**Aim of the exercise:** Look through the records and report how many lines include the word "into", with no other words.

**Records supplied:**
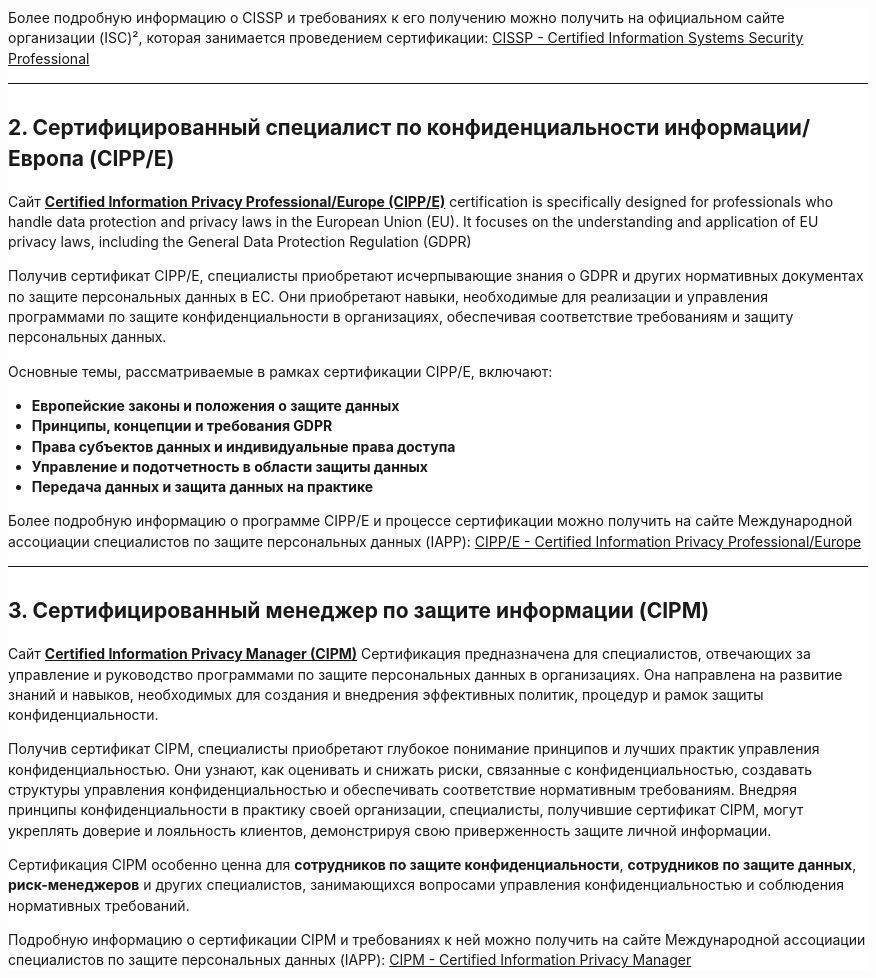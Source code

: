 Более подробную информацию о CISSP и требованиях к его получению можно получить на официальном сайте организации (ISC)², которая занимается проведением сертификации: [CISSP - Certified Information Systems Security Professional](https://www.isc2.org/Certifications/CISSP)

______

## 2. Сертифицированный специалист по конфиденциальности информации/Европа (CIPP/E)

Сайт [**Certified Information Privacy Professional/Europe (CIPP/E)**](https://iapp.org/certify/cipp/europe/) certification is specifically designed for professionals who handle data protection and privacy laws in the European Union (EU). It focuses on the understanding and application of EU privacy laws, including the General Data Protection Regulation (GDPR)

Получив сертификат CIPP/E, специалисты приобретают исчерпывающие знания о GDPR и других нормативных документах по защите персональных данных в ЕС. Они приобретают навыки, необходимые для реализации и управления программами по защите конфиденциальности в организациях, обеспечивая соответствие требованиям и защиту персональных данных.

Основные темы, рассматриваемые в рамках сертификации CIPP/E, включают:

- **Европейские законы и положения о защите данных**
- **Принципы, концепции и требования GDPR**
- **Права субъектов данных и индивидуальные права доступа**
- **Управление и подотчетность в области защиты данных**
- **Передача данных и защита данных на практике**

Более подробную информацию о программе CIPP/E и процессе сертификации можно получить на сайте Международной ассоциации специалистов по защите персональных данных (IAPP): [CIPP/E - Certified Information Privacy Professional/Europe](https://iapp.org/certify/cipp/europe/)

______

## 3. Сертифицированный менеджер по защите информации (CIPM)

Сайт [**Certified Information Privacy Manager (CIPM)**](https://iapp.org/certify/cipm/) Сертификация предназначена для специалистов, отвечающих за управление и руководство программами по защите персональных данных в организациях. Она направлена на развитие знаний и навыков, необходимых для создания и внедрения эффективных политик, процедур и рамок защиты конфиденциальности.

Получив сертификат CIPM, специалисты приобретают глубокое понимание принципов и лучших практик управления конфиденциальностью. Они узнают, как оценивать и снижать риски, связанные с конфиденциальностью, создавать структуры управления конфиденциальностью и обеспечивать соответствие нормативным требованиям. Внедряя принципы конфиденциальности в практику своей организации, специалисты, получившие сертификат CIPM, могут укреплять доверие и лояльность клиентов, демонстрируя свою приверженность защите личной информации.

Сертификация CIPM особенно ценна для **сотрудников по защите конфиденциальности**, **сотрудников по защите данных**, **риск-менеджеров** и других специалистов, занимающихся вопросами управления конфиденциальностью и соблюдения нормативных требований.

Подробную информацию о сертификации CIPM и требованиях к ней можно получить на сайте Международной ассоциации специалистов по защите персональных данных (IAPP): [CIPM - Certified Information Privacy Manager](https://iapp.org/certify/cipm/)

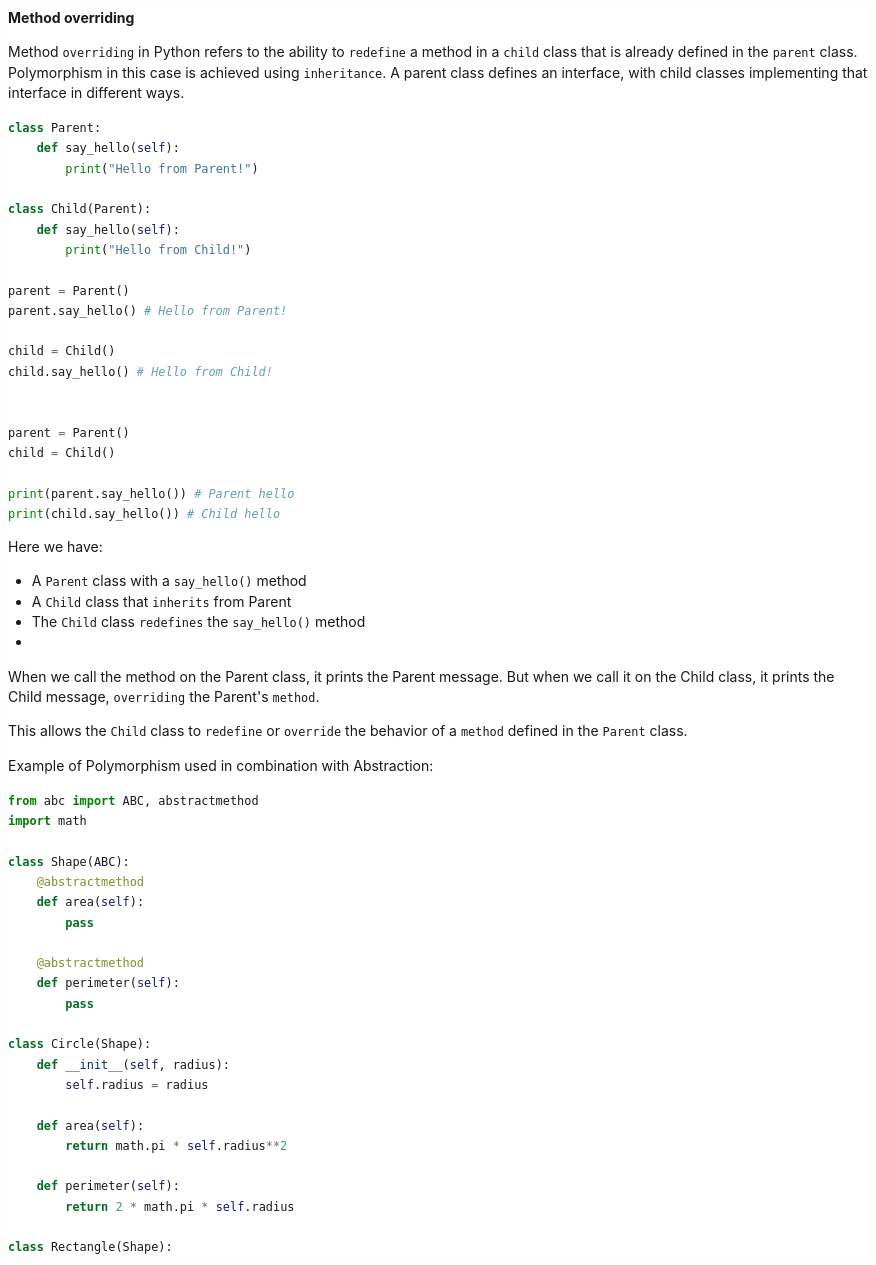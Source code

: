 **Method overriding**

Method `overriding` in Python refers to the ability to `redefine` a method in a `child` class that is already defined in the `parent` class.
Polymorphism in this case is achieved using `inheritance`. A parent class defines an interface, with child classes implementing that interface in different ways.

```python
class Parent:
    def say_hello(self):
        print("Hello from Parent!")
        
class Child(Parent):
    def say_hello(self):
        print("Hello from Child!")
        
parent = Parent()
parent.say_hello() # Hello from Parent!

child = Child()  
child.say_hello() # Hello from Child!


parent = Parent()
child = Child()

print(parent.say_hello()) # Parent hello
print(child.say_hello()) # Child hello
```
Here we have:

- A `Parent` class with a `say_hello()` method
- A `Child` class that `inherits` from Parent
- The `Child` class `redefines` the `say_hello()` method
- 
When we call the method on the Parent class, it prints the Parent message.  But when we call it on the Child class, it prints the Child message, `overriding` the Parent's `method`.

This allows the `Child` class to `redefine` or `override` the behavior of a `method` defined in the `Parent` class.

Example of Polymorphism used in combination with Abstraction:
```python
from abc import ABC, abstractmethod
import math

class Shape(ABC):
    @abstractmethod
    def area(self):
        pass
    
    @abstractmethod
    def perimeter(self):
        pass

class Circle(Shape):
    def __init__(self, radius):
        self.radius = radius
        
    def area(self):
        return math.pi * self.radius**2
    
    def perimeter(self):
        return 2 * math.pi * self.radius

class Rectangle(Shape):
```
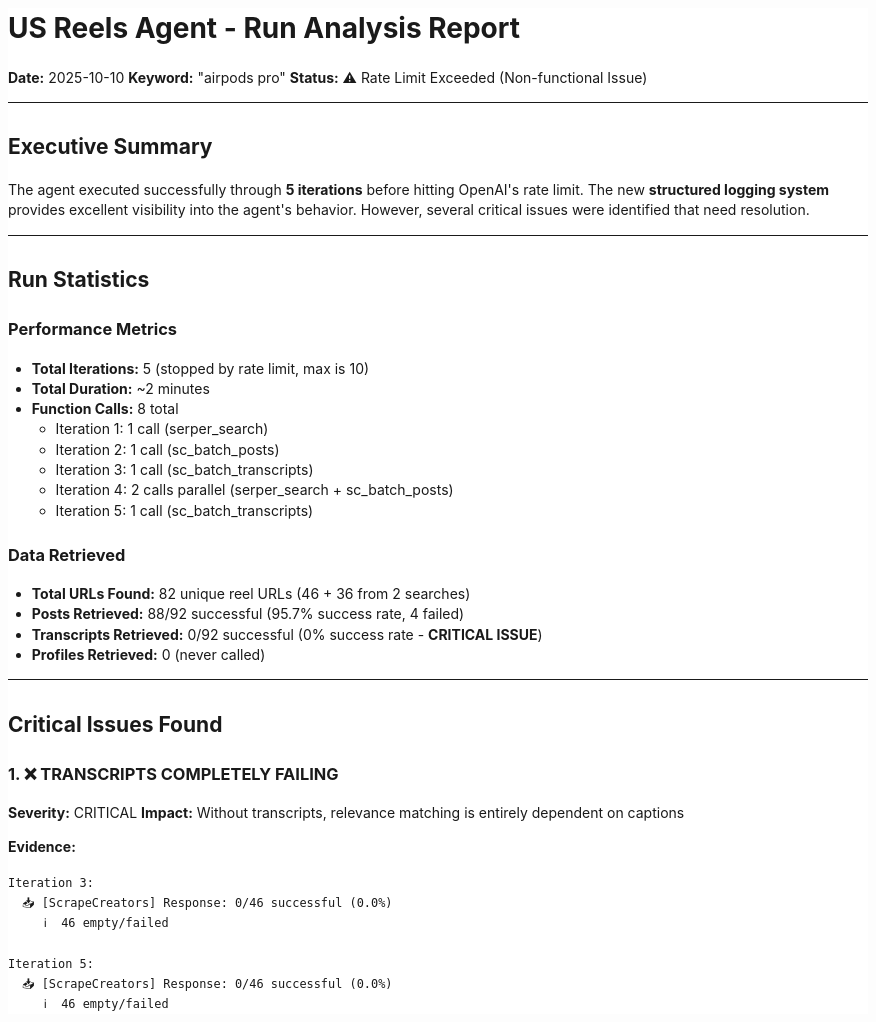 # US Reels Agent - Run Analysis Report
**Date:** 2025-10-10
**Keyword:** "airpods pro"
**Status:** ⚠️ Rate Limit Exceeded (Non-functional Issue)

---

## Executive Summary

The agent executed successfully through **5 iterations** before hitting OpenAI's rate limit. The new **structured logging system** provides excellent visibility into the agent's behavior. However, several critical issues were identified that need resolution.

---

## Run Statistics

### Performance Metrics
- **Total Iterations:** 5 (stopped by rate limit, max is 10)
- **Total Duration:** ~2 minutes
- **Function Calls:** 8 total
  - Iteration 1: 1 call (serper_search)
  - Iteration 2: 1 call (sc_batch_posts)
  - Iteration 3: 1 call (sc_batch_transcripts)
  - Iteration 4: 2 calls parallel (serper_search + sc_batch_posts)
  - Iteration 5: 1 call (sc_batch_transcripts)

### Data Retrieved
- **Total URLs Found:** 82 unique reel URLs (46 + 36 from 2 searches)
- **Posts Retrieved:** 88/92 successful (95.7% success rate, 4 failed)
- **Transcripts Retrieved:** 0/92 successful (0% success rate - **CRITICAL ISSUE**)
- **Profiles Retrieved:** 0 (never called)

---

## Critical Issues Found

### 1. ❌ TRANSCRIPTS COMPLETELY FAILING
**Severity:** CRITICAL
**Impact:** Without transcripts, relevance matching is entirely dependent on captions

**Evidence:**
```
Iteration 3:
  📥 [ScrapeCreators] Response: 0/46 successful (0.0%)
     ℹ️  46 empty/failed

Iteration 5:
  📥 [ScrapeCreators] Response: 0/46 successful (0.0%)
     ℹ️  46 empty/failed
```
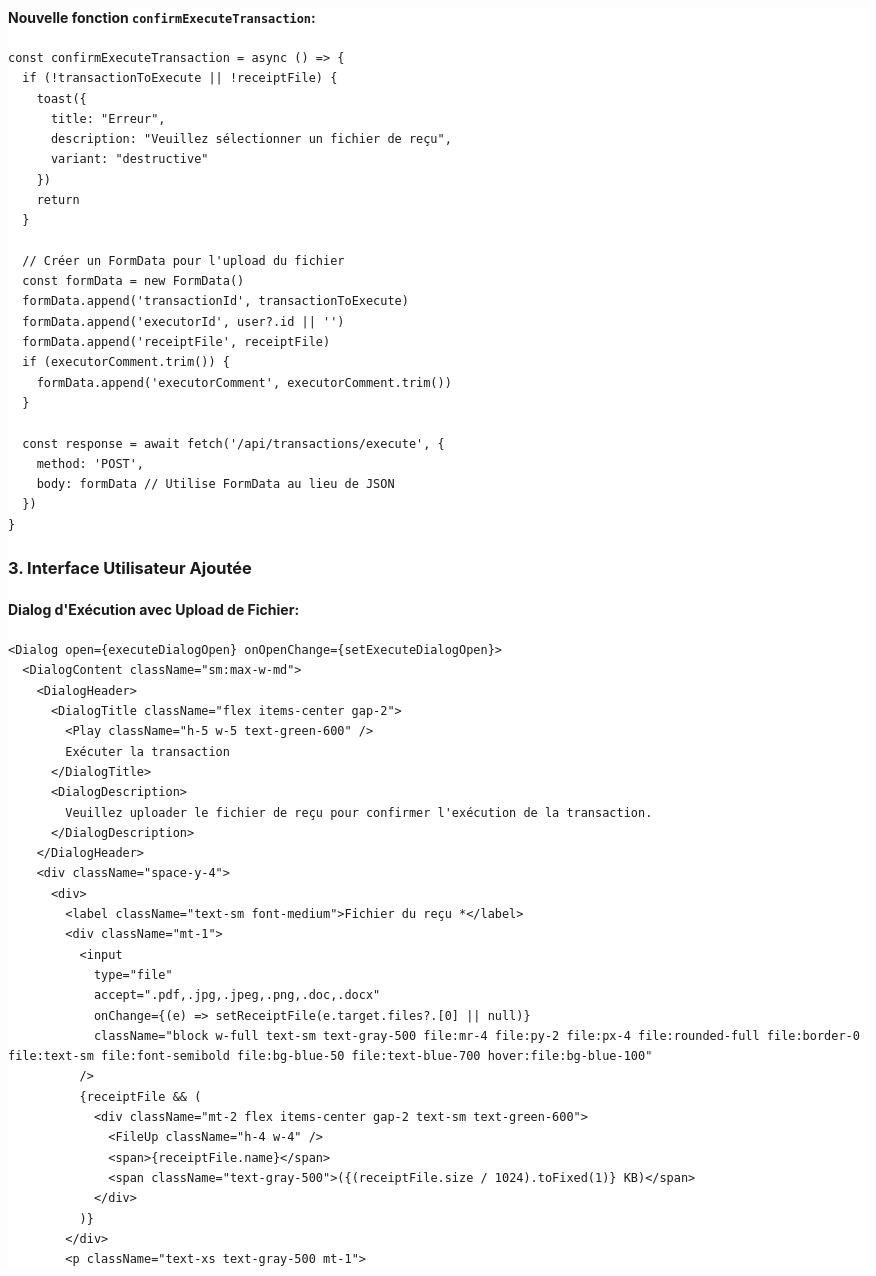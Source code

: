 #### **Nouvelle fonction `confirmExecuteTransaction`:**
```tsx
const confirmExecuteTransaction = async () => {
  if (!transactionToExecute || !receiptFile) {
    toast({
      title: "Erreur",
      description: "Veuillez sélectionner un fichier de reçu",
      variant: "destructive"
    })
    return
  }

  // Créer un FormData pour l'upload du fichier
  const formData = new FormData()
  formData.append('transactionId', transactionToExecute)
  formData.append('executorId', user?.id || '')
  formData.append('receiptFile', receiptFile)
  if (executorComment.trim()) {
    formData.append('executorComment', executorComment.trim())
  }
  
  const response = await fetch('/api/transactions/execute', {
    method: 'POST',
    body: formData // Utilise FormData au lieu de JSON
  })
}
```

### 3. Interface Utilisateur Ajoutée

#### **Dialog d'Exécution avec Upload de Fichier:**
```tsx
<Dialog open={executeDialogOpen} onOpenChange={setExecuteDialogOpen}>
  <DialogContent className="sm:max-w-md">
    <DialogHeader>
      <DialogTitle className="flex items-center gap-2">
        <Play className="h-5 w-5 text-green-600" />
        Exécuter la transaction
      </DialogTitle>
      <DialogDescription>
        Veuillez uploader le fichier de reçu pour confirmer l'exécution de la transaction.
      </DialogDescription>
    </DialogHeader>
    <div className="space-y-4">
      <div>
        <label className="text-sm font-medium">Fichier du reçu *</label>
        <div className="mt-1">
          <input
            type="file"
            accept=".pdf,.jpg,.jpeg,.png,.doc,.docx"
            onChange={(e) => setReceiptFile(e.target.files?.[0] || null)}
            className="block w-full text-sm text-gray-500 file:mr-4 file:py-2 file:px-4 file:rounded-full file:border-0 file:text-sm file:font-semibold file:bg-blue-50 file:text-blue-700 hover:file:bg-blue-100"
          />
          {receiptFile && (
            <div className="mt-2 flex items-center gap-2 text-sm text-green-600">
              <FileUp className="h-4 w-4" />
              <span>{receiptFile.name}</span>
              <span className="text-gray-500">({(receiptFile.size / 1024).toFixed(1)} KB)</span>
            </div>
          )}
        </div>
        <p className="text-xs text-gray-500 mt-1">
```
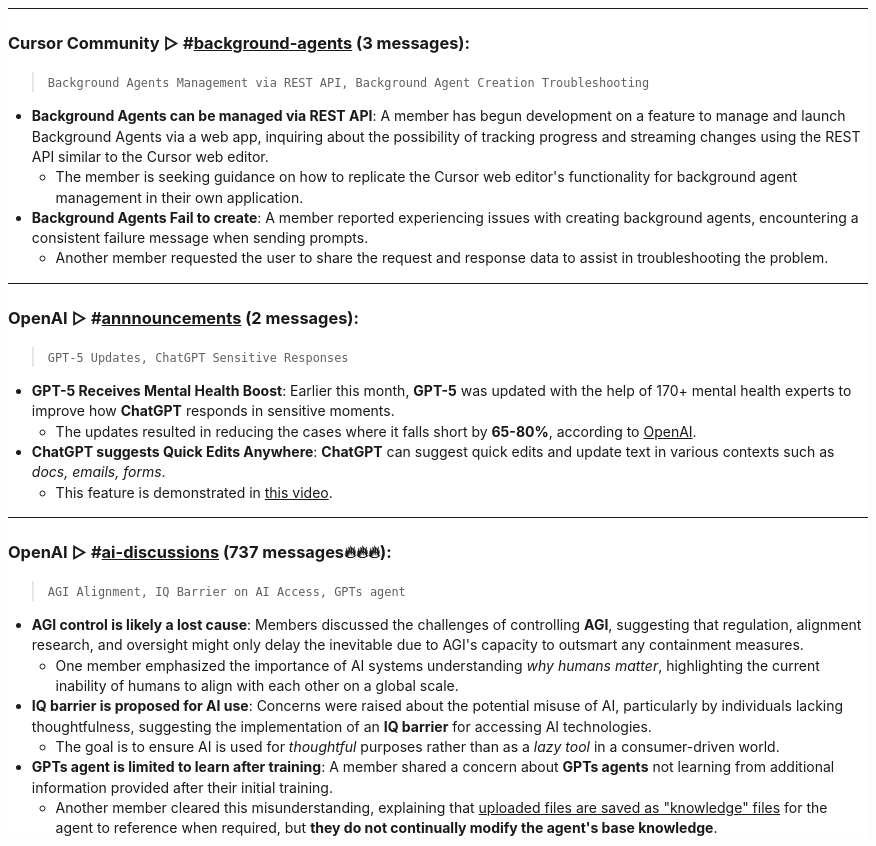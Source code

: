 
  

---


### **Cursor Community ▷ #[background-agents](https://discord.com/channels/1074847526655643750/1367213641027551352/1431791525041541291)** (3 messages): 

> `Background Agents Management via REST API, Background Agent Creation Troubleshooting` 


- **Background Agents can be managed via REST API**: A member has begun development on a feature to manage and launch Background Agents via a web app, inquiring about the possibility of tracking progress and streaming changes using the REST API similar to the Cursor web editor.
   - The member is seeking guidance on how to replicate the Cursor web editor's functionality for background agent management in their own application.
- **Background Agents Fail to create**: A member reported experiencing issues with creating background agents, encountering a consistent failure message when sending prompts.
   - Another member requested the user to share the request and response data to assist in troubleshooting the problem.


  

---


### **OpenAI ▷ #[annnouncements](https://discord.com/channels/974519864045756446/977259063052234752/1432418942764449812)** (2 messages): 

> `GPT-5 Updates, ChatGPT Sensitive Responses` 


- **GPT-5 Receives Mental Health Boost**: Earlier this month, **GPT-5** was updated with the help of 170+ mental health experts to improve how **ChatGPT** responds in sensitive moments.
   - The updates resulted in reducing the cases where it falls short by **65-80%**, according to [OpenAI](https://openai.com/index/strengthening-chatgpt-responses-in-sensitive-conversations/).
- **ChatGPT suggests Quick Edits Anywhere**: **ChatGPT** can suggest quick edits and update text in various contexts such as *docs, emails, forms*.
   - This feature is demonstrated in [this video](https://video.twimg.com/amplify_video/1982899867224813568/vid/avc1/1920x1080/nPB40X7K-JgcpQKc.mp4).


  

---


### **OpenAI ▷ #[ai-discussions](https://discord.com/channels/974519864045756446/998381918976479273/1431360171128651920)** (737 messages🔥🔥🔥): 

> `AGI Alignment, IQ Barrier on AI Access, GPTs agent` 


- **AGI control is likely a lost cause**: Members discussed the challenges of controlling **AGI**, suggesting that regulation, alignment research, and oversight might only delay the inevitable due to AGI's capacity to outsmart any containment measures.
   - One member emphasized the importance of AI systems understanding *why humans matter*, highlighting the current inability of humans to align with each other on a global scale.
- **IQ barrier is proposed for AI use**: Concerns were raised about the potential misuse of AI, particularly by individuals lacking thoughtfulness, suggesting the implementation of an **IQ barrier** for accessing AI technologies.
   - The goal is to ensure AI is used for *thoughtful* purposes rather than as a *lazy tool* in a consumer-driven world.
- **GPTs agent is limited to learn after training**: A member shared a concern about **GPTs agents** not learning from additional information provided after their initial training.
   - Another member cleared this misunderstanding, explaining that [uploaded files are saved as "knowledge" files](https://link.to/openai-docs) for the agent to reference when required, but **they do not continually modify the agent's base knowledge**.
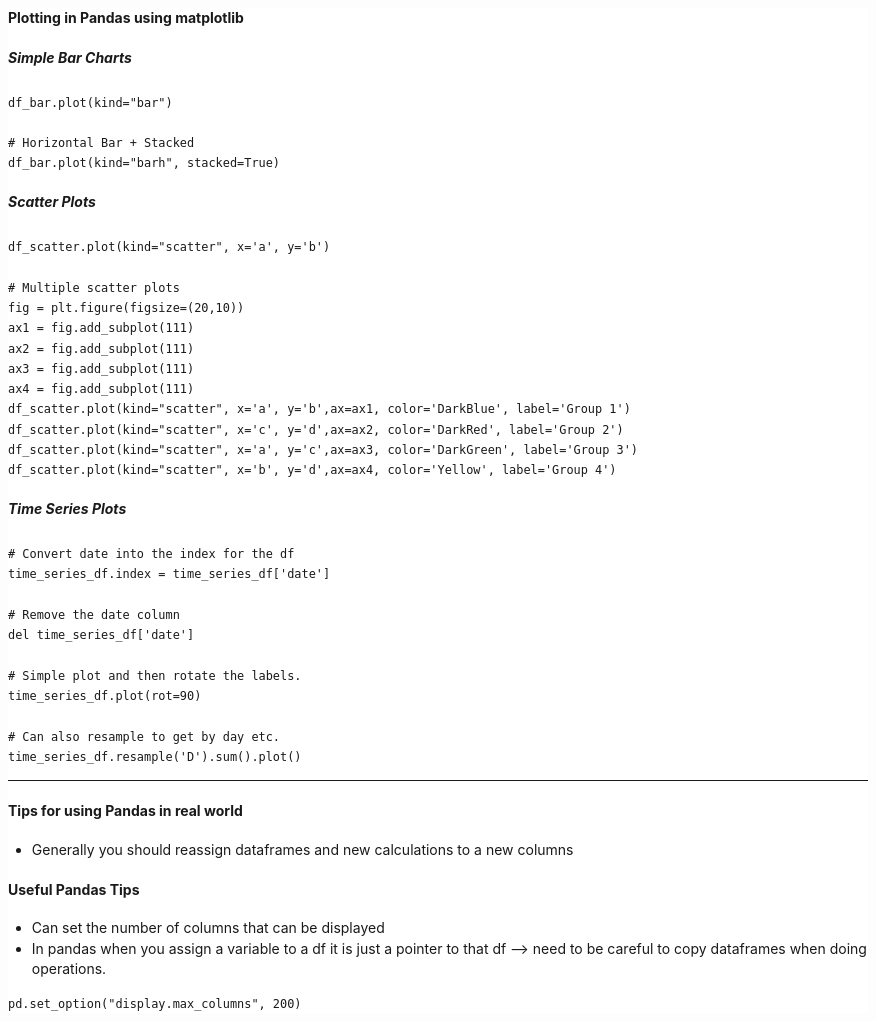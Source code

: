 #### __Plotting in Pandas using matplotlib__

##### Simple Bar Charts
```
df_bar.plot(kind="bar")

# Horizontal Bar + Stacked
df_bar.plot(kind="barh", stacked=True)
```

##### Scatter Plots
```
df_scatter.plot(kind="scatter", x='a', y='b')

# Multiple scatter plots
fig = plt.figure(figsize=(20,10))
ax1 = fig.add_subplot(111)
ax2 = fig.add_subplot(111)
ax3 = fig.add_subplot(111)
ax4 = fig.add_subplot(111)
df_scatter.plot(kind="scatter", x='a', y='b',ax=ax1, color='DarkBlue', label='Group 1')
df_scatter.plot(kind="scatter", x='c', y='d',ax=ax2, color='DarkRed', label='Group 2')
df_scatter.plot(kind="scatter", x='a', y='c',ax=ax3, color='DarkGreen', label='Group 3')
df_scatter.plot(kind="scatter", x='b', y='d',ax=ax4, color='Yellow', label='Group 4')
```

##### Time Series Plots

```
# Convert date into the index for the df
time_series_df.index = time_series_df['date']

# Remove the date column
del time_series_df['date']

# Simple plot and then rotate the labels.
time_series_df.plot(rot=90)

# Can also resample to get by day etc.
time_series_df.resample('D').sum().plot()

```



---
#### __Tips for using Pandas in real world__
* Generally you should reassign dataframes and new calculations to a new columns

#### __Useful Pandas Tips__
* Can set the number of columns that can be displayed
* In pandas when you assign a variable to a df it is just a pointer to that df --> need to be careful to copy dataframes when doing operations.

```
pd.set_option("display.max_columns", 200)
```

**Response to this task:** 2